The records:
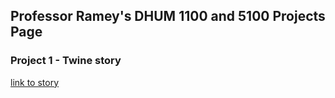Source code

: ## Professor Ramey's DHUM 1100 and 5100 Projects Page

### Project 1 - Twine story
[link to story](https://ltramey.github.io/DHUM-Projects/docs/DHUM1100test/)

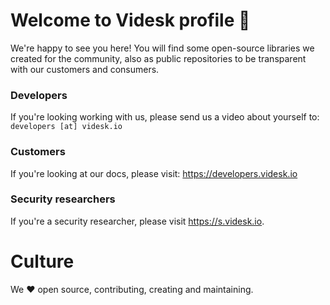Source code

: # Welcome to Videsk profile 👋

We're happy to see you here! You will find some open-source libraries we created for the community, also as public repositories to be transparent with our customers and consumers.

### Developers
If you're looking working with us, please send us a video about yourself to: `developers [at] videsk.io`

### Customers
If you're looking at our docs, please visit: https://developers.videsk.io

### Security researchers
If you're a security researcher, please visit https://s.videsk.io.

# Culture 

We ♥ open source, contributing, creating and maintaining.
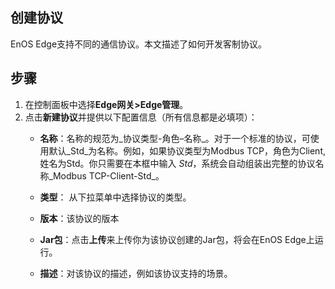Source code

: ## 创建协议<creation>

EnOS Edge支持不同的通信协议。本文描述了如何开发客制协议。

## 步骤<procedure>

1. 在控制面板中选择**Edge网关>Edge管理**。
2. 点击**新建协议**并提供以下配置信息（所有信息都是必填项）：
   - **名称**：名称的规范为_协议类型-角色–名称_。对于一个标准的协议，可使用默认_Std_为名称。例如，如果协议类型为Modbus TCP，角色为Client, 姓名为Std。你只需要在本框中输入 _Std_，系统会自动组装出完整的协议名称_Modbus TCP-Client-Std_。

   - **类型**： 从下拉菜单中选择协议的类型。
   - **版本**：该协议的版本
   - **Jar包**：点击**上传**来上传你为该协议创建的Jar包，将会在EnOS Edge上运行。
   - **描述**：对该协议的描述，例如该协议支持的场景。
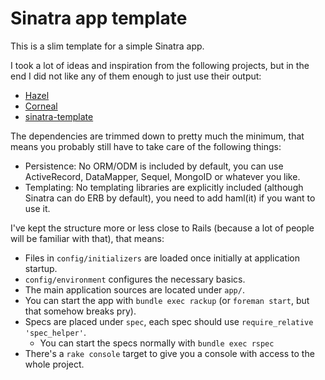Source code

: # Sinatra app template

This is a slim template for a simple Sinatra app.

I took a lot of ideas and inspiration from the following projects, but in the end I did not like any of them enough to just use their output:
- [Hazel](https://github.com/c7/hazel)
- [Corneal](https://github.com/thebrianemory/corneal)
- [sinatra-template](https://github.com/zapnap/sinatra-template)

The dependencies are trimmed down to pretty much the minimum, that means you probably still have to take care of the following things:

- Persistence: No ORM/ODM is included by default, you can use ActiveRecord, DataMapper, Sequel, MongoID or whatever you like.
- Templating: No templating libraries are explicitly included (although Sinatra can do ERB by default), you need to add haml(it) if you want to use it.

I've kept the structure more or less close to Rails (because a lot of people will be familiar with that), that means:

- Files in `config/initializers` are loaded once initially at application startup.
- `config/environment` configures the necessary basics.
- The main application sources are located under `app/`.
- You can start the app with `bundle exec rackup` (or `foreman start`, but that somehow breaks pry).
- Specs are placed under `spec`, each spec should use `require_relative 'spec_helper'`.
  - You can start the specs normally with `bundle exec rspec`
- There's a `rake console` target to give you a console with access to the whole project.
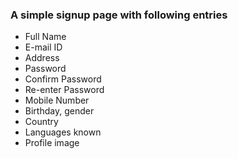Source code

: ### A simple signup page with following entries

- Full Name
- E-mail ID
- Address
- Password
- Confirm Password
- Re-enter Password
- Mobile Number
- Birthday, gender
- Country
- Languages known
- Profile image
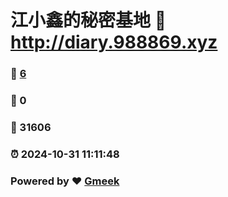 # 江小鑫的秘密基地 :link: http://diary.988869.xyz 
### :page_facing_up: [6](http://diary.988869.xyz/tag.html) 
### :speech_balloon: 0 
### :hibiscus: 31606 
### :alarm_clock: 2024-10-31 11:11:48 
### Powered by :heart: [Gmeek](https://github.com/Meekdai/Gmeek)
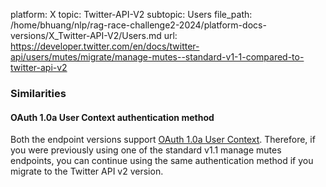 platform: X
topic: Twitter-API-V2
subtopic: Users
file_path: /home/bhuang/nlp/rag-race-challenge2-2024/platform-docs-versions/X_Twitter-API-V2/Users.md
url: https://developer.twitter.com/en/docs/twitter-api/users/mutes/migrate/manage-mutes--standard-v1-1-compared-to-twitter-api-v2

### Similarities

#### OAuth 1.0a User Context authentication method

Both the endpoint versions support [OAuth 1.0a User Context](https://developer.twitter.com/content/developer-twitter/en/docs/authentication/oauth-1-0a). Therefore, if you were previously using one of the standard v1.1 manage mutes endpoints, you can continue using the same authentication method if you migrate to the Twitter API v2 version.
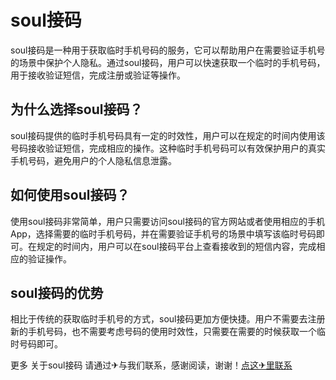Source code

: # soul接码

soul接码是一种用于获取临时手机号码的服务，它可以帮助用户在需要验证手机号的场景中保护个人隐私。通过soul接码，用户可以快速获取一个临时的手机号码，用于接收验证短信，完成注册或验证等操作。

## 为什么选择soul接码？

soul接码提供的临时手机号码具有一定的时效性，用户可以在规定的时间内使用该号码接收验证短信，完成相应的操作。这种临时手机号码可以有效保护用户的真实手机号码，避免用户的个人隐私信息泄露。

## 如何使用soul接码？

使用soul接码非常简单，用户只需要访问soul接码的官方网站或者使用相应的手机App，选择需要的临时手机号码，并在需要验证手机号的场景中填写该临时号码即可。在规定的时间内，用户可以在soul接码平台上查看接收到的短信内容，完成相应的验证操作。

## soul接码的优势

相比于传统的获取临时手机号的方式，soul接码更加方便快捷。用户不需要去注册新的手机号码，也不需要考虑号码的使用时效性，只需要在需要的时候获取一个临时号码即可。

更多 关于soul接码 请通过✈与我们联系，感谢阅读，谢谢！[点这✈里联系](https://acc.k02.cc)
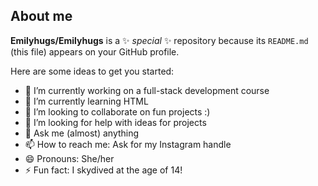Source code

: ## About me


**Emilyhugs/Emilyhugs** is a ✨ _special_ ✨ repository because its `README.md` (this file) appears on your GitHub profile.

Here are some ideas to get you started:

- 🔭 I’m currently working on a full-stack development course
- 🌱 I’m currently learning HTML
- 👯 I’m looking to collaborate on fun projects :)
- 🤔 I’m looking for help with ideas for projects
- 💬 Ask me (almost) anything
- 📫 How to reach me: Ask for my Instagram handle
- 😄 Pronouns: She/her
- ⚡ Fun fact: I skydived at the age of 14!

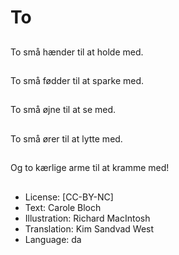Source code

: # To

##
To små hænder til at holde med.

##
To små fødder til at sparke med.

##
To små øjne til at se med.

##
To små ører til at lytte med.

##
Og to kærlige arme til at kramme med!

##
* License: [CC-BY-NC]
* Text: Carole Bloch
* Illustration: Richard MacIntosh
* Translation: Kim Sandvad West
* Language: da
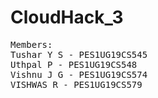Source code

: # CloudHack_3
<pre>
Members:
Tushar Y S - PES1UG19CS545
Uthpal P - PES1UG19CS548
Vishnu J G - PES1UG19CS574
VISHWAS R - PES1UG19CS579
---
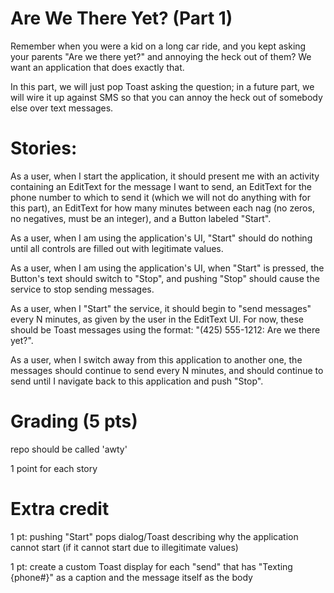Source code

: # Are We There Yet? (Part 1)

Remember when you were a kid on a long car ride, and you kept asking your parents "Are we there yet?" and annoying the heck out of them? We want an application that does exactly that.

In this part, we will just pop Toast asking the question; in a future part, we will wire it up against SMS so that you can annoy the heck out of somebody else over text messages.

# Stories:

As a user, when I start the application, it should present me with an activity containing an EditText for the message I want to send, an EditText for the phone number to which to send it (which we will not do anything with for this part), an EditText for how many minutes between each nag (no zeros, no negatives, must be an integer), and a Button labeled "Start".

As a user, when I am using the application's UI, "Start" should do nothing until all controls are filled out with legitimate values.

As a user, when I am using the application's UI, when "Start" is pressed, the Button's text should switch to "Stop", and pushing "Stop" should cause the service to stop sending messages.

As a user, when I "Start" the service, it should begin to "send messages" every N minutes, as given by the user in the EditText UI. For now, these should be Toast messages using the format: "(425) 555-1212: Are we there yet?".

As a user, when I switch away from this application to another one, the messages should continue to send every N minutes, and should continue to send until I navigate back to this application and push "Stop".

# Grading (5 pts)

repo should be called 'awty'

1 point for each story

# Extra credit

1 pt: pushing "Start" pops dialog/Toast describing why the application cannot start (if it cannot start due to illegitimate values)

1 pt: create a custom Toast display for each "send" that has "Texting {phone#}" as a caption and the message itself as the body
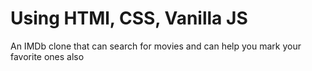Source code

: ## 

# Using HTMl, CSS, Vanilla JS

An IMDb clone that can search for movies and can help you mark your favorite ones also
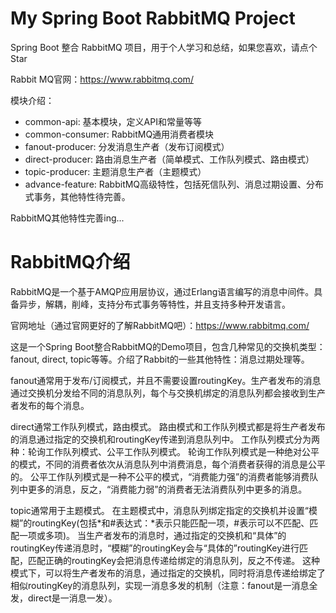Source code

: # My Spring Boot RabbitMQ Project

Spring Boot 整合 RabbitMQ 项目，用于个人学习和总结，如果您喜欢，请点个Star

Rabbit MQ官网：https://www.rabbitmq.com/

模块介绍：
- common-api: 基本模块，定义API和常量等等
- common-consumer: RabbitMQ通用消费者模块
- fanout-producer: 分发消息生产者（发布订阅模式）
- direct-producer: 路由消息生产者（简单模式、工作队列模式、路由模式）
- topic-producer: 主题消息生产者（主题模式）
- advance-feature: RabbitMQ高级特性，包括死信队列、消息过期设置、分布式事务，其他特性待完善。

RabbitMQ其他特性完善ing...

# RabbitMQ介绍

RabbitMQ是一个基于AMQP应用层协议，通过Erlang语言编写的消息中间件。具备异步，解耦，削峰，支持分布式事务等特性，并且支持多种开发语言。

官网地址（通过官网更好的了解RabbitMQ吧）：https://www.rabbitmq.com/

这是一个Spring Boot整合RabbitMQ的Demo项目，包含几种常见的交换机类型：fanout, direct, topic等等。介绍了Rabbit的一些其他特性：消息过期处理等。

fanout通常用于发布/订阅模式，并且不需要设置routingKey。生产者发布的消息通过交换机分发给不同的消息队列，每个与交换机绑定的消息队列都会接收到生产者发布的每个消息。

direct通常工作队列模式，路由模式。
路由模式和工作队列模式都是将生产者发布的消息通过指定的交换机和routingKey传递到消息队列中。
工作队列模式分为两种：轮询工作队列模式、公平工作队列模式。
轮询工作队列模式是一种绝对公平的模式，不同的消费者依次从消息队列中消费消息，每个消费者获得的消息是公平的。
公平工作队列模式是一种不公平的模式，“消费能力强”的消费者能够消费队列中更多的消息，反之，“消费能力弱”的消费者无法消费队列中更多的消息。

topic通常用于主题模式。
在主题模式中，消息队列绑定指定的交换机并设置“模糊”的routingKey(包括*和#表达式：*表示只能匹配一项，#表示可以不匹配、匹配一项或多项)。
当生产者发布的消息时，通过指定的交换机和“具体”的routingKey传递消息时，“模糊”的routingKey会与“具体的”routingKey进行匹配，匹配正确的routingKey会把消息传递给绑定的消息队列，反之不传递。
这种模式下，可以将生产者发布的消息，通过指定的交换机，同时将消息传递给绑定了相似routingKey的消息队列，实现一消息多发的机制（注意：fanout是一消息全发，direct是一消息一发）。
==
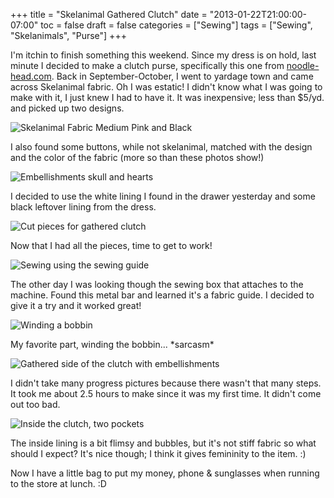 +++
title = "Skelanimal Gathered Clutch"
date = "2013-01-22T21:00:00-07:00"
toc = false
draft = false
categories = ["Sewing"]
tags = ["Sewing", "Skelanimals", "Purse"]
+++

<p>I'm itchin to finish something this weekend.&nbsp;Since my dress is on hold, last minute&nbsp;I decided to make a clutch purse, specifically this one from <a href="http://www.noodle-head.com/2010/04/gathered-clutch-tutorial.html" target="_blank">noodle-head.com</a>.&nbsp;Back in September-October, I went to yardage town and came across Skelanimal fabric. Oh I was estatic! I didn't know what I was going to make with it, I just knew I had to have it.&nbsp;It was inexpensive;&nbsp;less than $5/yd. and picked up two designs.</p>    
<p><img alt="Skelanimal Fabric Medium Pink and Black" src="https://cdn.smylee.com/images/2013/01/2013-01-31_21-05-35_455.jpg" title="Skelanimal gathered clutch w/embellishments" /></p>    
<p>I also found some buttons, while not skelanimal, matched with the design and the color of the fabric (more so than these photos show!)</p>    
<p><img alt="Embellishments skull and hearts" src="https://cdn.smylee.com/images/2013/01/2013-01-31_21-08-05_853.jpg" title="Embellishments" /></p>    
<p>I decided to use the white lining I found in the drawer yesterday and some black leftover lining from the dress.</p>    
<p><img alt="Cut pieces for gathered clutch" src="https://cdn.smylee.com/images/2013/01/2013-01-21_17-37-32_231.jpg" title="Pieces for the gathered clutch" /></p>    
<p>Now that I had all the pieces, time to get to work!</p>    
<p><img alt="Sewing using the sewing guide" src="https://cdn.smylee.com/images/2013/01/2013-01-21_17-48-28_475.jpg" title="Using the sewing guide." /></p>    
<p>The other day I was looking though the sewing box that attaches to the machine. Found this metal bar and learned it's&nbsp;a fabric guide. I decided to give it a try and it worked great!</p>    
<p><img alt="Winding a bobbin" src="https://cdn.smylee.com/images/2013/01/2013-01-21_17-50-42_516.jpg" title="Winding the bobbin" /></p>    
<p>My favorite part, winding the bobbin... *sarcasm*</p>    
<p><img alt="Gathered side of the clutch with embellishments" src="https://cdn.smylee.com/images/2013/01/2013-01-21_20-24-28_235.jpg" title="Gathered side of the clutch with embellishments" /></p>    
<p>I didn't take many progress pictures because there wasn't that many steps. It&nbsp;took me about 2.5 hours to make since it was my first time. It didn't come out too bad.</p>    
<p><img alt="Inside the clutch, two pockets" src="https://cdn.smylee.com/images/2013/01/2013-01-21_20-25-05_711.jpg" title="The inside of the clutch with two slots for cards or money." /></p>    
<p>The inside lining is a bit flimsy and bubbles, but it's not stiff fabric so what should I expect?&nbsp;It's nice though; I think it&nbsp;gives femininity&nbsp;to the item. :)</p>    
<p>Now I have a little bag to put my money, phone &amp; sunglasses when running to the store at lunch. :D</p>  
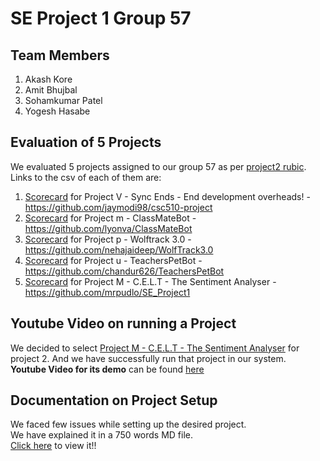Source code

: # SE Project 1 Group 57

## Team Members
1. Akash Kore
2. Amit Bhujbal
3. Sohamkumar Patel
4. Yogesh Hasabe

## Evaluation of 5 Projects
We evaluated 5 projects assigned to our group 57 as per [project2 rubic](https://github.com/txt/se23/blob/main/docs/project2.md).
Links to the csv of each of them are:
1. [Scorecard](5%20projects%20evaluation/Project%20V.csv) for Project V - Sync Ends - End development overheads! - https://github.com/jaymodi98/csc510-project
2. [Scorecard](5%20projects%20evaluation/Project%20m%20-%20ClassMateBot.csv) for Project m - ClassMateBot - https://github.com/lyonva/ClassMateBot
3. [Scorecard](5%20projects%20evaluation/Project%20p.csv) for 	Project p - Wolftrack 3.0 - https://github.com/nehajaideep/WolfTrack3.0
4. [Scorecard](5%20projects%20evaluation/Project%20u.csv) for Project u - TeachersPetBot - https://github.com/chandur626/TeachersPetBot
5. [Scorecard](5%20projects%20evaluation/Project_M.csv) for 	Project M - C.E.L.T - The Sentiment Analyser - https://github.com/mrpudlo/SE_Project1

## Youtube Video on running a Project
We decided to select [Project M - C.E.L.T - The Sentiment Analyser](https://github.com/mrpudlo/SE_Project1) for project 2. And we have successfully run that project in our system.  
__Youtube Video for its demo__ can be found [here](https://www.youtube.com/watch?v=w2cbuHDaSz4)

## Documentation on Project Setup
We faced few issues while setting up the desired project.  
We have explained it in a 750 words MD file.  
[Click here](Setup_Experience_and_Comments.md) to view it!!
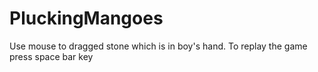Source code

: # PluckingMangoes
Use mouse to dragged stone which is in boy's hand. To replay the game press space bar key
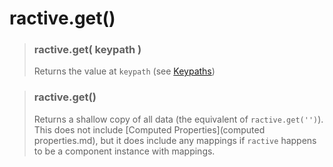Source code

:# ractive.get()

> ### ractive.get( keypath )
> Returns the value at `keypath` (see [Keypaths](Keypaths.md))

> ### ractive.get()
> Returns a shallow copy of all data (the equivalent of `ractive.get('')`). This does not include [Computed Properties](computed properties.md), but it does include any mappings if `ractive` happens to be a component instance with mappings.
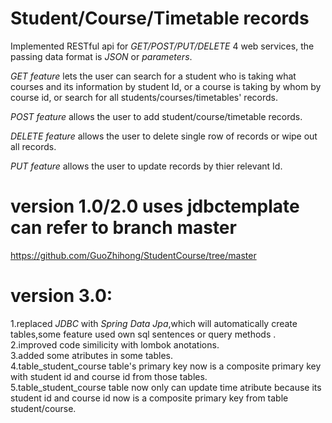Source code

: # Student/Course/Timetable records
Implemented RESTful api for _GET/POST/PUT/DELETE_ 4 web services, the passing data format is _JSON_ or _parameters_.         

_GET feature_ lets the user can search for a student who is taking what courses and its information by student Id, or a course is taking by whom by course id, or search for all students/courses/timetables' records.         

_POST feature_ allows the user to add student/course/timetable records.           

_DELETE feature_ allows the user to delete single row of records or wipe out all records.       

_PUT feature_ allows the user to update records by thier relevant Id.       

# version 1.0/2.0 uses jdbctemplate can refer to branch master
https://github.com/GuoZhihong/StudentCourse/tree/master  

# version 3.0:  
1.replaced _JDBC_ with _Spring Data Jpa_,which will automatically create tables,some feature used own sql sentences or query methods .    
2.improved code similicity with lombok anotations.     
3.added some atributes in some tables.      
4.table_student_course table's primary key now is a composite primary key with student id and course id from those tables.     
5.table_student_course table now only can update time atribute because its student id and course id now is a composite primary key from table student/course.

What the task requires: I need each line from the listing where the word "while" occurs.

Answer area:
<p>I also found some buttons, while not skelanimal, matched with the design and the color of the fabric (more so than these photos show!)</p>    
We faced few issues while setting up the desired project.  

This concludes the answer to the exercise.